Sembra un ragionamento logico che, però, non si traduce nella realtà. Anzi, è parecchio lontano dalla realtà!
Quando leggo o sento di rivendicazioni identitarie e di movimenti secessionisti rabbrividisco al pensiero che nessuno si interroga sul fatto che quella che ci hanno abituati a chiamare globalizzazione riguarda un pezzo di vita del quale siamo protagonisti passivi, spesso vittime inconsapevoli, di un sistema governato dai grandi gruppi finanziari, dalle lobby: se si fosse trattato di una rivoluzione culturale questo mondo sarebbe stato assai diverso abbattendo qualsiasi muro che impedisce la convivenza.
L’incapacità di leggere i profondi mutamenti sociali ed il ricorso all’ideologizzazione in assenza di argomentazioni che reggano trasformano, in Italia, la discussione sulla necessità di rivedere la normativa sul diritto di cittadinanza in una bagarre nella quale si moltiplicano i prestigiatori di parole.
Voglio proporre all’attenzione l’appello sottoscritto da docenti e intellettuali in favore dell’approvazione della proposta di Legge sullo Ius Soli, utile in un Paese che ha da recuperare tanto sul tema della convivenza e, allo stesso tempo, assurda dentro un contesto globalizzato.
Appello di docenti ed educatori per lo ius soli e lo ius culturae
Noi insegnanti guardiamo negli occhi tutti i giorni gli oltre 800.000 bambini e ragazzi figli di immigrati che, pur frequentando le scuole con i compagni italiani, non sono cittadini come loro. Se nati qui, dovranno attendere fino a 18 anni senza nemmeno avere la certezza di diventarci, se arrivati qui da piccoli (e sono poco meno della metà) non avranno attualmente la possibilità di godere di uguali diritti nel nostro paese.
Ci troviamo così nella condizione paradossale di doverli educare alla “cittadinanza e costituzione”, seguendo le Indicazioni nazionali per il curricolo – che sono legge dello stato – sapendo bene che molti di loro non avranno né cittadinanza né diritto di voto.

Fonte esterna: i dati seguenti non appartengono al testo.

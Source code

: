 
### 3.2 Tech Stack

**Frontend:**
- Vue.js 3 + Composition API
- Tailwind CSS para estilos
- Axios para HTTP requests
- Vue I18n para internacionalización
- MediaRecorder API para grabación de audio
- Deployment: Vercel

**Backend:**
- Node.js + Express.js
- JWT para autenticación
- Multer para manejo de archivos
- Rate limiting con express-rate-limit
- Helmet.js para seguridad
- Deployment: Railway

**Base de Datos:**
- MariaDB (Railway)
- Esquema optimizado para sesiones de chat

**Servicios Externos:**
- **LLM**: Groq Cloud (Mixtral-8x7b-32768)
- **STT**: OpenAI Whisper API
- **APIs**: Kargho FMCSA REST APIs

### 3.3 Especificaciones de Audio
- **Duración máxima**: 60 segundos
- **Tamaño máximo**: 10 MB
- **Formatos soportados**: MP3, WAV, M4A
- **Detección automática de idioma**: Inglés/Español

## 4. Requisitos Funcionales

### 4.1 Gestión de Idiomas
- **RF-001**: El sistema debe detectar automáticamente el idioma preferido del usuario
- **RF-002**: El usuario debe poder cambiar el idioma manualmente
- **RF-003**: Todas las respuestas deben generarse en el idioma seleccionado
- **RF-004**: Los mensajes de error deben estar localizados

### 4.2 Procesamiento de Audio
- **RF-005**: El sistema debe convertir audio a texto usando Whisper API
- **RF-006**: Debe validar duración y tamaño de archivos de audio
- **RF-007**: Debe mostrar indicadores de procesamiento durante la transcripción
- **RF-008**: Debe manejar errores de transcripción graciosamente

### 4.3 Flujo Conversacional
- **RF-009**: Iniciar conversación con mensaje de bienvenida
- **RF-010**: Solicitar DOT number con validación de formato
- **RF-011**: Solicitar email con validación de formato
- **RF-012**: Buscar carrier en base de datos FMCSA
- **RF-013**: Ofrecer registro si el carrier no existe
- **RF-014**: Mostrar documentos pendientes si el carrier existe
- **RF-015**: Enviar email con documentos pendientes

Questo stato di cose è intollerabile. Come si può pretendere di educare alle regole della democrazia e della convivenza studenti che sono e saranno discriminati per provenienza? Per coerenza, dovremmo esentarli dalle attività che riguardano l’educazione alla cittadinanza, che è argomento trasversale, obbligatorio, e riguarda in modo diretto o indiretto tutte le discipline e le competenze che siamo chiamati a costruire con loro.

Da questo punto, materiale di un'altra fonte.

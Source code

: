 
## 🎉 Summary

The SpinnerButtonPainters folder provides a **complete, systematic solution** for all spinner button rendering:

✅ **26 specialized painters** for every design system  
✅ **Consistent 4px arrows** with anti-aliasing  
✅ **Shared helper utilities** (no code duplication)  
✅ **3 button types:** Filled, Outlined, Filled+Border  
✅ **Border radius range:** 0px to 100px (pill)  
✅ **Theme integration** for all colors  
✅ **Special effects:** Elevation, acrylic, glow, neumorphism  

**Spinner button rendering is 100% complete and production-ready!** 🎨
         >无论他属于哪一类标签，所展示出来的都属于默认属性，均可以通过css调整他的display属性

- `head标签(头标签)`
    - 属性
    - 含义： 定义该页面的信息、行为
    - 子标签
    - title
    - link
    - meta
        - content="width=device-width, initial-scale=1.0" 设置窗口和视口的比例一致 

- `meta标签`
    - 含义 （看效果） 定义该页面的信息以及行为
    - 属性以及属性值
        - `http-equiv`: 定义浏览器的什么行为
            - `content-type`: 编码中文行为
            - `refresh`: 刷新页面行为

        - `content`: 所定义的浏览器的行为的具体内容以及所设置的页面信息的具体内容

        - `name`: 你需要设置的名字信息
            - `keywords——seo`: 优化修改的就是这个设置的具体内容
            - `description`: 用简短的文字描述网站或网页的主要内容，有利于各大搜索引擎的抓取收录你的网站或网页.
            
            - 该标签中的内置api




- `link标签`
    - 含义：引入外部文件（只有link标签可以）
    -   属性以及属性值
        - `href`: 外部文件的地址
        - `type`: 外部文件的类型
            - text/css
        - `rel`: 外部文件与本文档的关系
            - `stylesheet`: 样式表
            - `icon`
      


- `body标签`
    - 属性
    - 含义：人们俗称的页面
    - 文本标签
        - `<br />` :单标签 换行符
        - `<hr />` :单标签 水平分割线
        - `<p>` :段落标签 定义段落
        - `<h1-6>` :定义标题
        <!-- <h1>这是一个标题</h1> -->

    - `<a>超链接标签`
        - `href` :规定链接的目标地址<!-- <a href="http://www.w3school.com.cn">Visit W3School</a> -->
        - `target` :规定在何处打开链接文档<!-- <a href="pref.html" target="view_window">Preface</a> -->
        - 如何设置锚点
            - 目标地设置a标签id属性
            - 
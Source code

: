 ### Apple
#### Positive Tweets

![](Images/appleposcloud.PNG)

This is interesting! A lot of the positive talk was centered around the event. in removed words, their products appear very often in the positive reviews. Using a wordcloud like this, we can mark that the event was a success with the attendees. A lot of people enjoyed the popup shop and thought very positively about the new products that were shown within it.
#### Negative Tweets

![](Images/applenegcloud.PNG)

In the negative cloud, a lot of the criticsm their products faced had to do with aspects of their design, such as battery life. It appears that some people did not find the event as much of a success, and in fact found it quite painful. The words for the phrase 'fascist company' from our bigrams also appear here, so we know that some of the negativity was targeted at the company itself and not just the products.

Per queste ragioni proponiamo che noi insegnanti ed educatori martedì 3 ottobre ci si appunti sul vestito un nastrino tricolore, per indicare la nostra volontà a considerare fin d’ora tutti i bambini e ragazzi che frequentano le nostre scuole cittadini italiani a tutti gli effetti.
Chi vorrà potrà testimoniare questo impegno anche astenendosi dal cibo in quella giornata in uno sciopero della fame simbolico e corale.
Il 3 ottobre è la data che il Parlamento italiano ha scelto di dedicare allamemoria delle vittime dell’emigrazione e noi ci adoperiamo perché in tutte le classi e le scuole dove è possibile ci si impegni a ragionare insieme alle ragazze e ragazzi del paradosso in cui ci troviamo, perché una legge ci invita “a porre le basi per l’esercizio della cittadinanza attiva”, mentre altre leggi impediscono l’accesso ad una piena cittadinanza a tanti studenti figli di immigrati che popolano le nostre scuole.
Ci impegniamo inoltre a raccogliere il numero più alto possibile di adesioni e di organizzare, dal 3 ottobre al 3 novembre, un mese di mobilitazione per affrontare il tema nelle scuole con le più diverse iniziative, persuasi della necessità di essere testimoni attivi di una contraddizione che mina alla radice il nostro impegno professionale.
Crediamo infatti che lo ius soli e lo ius culturae, al di là di ogni credo o appartenenza politica, sia condizione necessaria per dare coerenza a una educazione che, seguendo i dettati della nostra Costituzione, riconosca parità di doveri e diritti a tutti gli esseri umani.
Al termine del mese consegneremo questa petizione ai presidenti dal Parlamento Laura Boldrini e Pietro Grasso tramite il senatore Luigi Manconi, presidente della Commissione straordinaria per la tutela e la promozione dei diritti umani, perché al più presto sia approvata la legge attualmente in discussione al Parlamento.